Moreover, Robinson is the one who coined the term “monopsony” to refer to those markets with one demander and several suppliers. She used it to explain differences in labor market conditions between men and women that were equal in everything but their gender. As a student of economics, I never heard of her and did not either study any monopsony model during my microeconomic courses, perhaps one that we could have named as well the “Robinsonian” model.


Besides being unfair, an important contribution has been taken away from economic knowledge. It is clear that Joan Robinson deserves to be part of History of Economic Though and even, of Microeconomic theory courses. When I think about her, I think about an influential speech she gave in India in 1960 about teaching economics:

“Most students, of course, approach their studies merely with tile aim of passing an examination and acquiring a degree […] The exam-passers learn the trick of saying what is expected; of not asking themselves what is meant by what they are saying […] of repeating the particular formula which sounds as though it was relevant to each particular question.

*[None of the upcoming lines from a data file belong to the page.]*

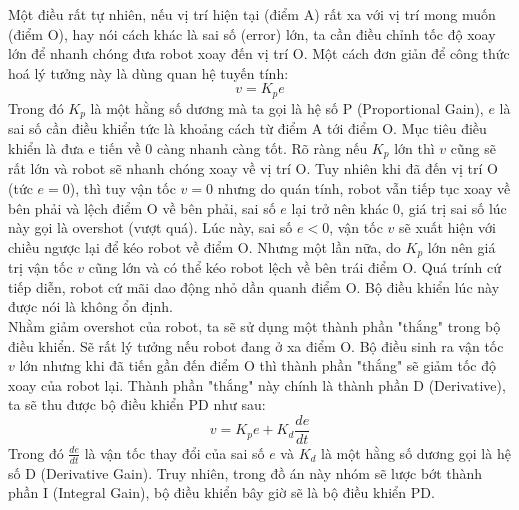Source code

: \noindent Một điều rất tự nhiên, nếu vị trí hiện tại (điểm A) rất xa với vị trí mong muốn (điểm O), hay nói cách khác là sai số (error) lớn, ta cần điều chỉnh tốc độ xoay lớn để nhanh chóng đưa robot xoay đến vị trí O. Một cách đơn giản để công thức hoá lý tưởng này là dùng quan hệ tuyến tính:
\begin{equation}
    v = K_pe
\end{equation}
Trong đó $K_p$ là một hằng số dương mà ta gọi là hệ số P (Proportional Gain), $e$ là sai số cần điều khiển tức là khoảng cách từ điểm A tới điểm O. Mục tiêu điều khiển là đưa e tiến về 0 càng nhanh càng tốt. Rõ ràng nếu $K_p$ lớn thì $v$ cũng sẽ rất lớn và robot sẽ nhanh chóng xoay về vị trí O. Tuy nhiên khi đã đến vị trí O (tức $e = 0$), thì tuy vận tốc $v = 0$ nhưng do quán tính, robot vẫn tiếp tục xoay về bên phải và lệch điểm O về bên phải, sai số $e$ lại trở nên khác 0, giá trị sai số lúc này gọi là overshot (vượt quá). Lúc này, sai số $e < 0$, vận tốc $v$ sẽ xuất hiện với chiều ngược lại để kéo robot về điểm O. Nhưng một lần nữa, do $K_p$ lớn nên giá trị vận tốc $v$ cũng lớn và có thể kéo robot lệch về bên trái điểm O. Quá trính cứ tiếp diễn, robot cứ mãi dao động nhỏ dần quanh điểm O. Bộ điều khiển lúc này được nói là không ổn định.\\

\noindent Nhằm giảm overshot của robot, ta sẽ sử dụng một thành phần "thắng" trong bộ điều khiển. Sẽ rất lý tưởng nếu robot đang ở xa điểm O. Bộ điều sinh ra vận tốc $v$ lớn nhưng khi đã tiến gần đến điểm O thì thành phần "thắng" sẽ giảm tốc độ xoay của robot lại. Thành phần "thắng" này chính là thành phần D (Derivative), ta sẽ thu được bộ điều khiển PD như sau:
\begin{equation}
    v = K_pe + K_d\frac{de}{dt}
\end{equation}
Trong đó $\frac{de}{dt}$ là vận tốc thay đổi của sai số $e$ và $K_d$ là một hằng số dương gọi là hệ số D (Derivative Gain). Truy nhiên, trong đồ án này nhóm sẽ lược bớt thành phần I (Integral Gain), bộ điều khiển bây giờ sẽ là bộ điều khiển PD.\\

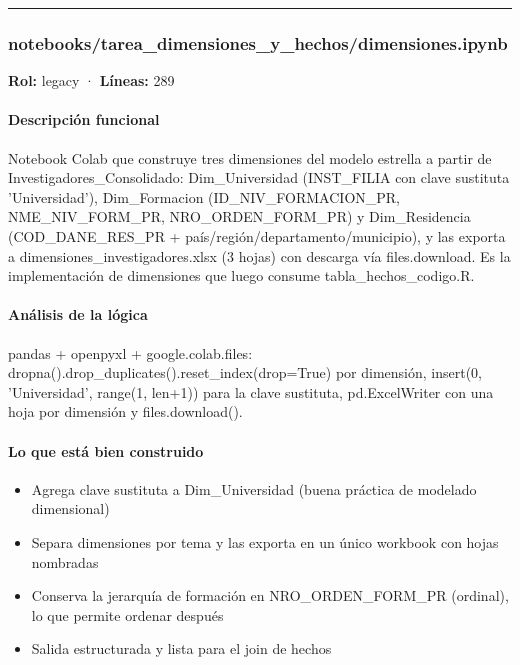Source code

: \medskip
\hrule

\subsubsection{notebooks/tarea\_dimensiones\_y\_hechos/dimensiones.ipynb}
\textbf{Rol:} legacy · \textbf{Líneas:} 289

\paragraph{Descripción funcional}
Notebook Colab que construye tres dimensiones del modelo estrella a partir de Investigadores\_Consolidado: Dim\_Universidad (INST\_FILIA con clave sustituta 'Universidad'), Dim\_Formacion (ID\_NIV\_FORMACION\_PR, NME\_NIV\_FORM\_PR, NRO\_ORDEN\_FORM\_PR) y Dim\_Residencia (COD\_DANE\_RES\_PR + país/región/departamento/municipio), y las exporta a dimensiones\_investigadores.xlsx (3 hojas) con descarga vía files.download. Es la implementación de dimensiones que luego consume tabla\_hechos\_codigo.R.

\paragraph{Análisis de la lógica}
pandas + openpyxl + google.colab.files: dropna().drop\_duplicates().reset\_index(drop=True) por dimensión, insert(0, 'Universidad', range(1, len+1)) para la clave sustituta, pd.ExcelWriter con una hoja por dimensión y files.download().

\paragraph{Lo que está bien construido}
\begin{itemize}
  \item Agrega clave sustituta a Dim\_Universidad (buena práctica de modelado dimensional)
  \item Separa dimensiones por tema y las exporta en un único workbook con hojas nombradas
  \item Conserva la jerarquía de formación en NRO\_ORDEN\_FORM\_PR (ordinal), lo que permite ordenar después
  \item Salida estructurada y lista para el join de hechos
\end{itemize}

In India, especially, where the ancient belief in the power of words as such is still strong, this comes quite naturally. The exam-passer who does well becomes in due course an examiner and by then he has quite lost any doubts he may once have had to stifle. He has come to believe that this kind of thing really is education. And so the system feeds on itself.”


Common resources: private optima vs social optima


Story: there are ten farmers, each one with a certain number of cows, say 10. There is a given land, that does not belong to any farmer in particular, that is suitable for pasture. Let’s say that one of the farmers has decided to take all his cows to the land. After seeing this, a second farmer decides to do the same. Assuming that the land is big enough, there should be room for everybody, even the 10 farmers with their 10 cows; so everyone later on decide to go. When this situation occurs every single day, after a given amount of time the grass stops growing properly and does not have the chance to grow back. At the end the land becomes useless for the farmers to keep taking the cows.

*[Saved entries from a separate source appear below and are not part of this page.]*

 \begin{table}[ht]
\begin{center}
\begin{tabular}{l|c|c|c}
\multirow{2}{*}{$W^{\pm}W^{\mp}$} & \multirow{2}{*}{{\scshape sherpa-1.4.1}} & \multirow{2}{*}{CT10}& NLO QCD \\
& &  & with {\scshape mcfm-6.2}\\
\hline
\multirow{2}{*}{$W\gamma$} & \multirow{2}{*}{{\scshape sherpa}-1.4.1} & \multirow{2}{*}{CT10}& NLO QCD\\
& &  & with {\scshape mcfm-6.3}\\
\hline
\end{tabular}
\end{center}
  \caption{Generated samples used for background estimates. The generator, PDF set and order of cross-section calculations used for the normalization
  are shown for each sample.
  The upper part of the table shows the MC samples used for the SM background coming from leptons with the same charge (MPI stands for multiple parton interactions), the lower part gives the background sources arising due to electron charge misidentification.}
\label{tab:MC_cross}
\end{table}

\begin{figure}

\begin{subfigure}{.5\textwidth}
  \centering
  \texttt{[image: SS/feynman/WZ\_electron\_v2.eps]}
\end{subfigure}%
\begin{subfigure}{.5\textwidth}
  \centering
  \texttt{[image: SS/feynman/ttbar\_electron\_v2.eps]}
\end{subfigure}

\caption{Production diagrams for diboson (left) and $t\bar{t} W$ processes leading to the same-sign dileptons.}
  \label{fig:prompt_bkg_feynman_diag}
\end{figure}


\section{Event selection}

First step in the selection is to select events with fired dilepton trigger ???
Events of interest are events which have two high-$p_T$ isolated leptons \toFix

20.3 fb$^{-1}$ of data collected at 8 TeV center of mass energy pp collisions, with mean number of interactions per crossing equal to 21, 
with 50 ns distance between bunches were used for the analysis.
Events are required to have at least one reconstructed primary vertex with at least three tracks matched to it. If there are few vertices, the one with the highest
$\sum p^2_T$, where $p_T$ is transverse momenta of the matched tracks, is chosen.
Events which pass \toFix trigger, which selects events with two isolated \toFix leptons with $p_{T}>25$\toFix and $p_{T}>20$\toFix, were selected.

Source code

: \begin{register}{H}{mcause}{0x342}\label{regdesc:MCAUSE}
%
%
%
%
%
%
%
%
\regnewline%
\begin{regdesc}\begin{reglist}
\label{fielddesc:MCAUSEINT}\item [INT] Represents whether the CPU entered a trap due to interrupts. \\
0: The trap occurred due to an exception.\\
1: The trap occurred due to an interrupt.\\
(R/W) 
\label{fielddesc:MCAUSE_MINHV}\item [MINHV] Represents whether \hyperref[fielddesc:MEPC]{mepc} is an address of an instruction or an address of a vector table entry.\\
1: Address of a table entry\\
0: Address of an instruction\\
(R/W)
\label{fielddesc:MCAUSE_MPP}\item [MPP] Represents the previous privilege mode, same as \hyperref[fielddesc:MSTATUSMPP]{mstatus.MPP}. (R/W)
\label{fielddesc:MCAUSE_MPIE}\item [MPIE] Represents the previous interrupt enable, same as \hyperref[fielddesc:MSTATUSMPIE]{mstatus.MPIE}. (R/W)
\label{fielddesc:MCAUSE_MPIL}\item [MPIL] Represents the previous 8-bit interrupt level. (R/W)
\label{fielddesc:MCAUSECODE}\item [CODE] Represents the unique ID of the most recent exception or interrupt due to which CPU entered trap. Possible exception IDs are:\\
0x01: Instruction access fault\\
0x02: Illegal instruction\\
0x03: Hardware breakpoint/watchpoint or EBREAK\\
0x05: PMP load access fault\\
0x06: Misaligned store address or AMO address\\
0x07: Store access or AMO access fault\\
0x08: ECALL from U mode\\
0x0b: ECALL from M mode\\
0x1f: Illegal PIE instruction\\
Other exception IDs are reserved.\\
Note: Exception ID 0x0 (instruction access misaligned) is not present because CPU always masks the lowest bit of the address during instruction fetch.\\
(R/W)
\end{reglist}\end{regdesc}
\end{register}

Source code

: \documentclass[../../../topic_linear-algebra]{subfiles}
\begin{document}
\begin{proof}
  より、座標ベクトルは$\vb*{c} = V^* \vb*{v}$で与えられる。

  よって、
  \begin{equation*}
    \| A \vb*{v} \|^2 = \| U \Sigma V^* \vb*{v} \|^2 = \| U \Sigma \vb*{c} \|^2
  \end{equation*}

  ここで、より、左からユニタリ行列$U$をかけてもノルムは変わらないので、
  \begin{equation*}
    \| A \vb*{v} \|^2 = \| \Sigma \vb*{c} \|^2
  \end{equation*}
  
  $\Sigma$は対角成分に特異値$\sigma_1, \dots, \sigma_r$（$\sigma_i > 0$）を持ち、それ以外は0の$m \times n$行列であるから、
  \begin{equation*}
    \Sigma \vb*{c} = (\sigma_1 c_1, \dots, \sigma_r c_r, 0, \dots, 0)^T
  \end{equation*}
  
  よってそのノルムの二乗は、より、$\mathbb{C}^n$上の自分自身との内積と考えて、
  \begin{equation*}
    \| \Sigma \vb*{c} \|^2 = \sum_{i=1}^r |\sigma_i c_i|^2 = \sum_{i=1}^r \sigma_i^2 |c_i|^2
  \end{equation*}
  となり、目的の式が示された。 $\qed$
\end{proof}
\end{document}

This situation is called the “Tragedy of the Commons”, first proposed by Garret Hardin in 1968. In brief, this situation implies that individuals acting rationally and independently will deplete shared resources, even though this is not the best for the group. Although there  is a great deal of economists that have participated in building theories on how to solve this problem and how to incentivize better social outcomes in similar situations, there is one name that undoubtedly should be mentioned: Elinor Ostrom; thanks to her contributions into this field she managed to be the first woman to win a Nobel Prize in Economics (in 2009 with Oliver Williamson).


Although she is not per se an economist (she is more into political sciences) her contributions are in the heart of many economic applications: in behavioral economics, political economics and public economics, just to name a few. She died in 2012 but will be remembered for sure as a brilliant figure who helped to include more women into economic books. Unlike Joan Robinson, Elinor Ostrom’s name does appear in lectures slides and textbook examples and is often cited when talking about the Tragedy of the Commons. She appears as a co-author in an interesting article published in 1990 in the Journal of Environmental Economics and Management entitled “Rent Dissipation in a Limited-Access Common-Pool Resource: Experimental Evidence” and that is frequently used as teaching material.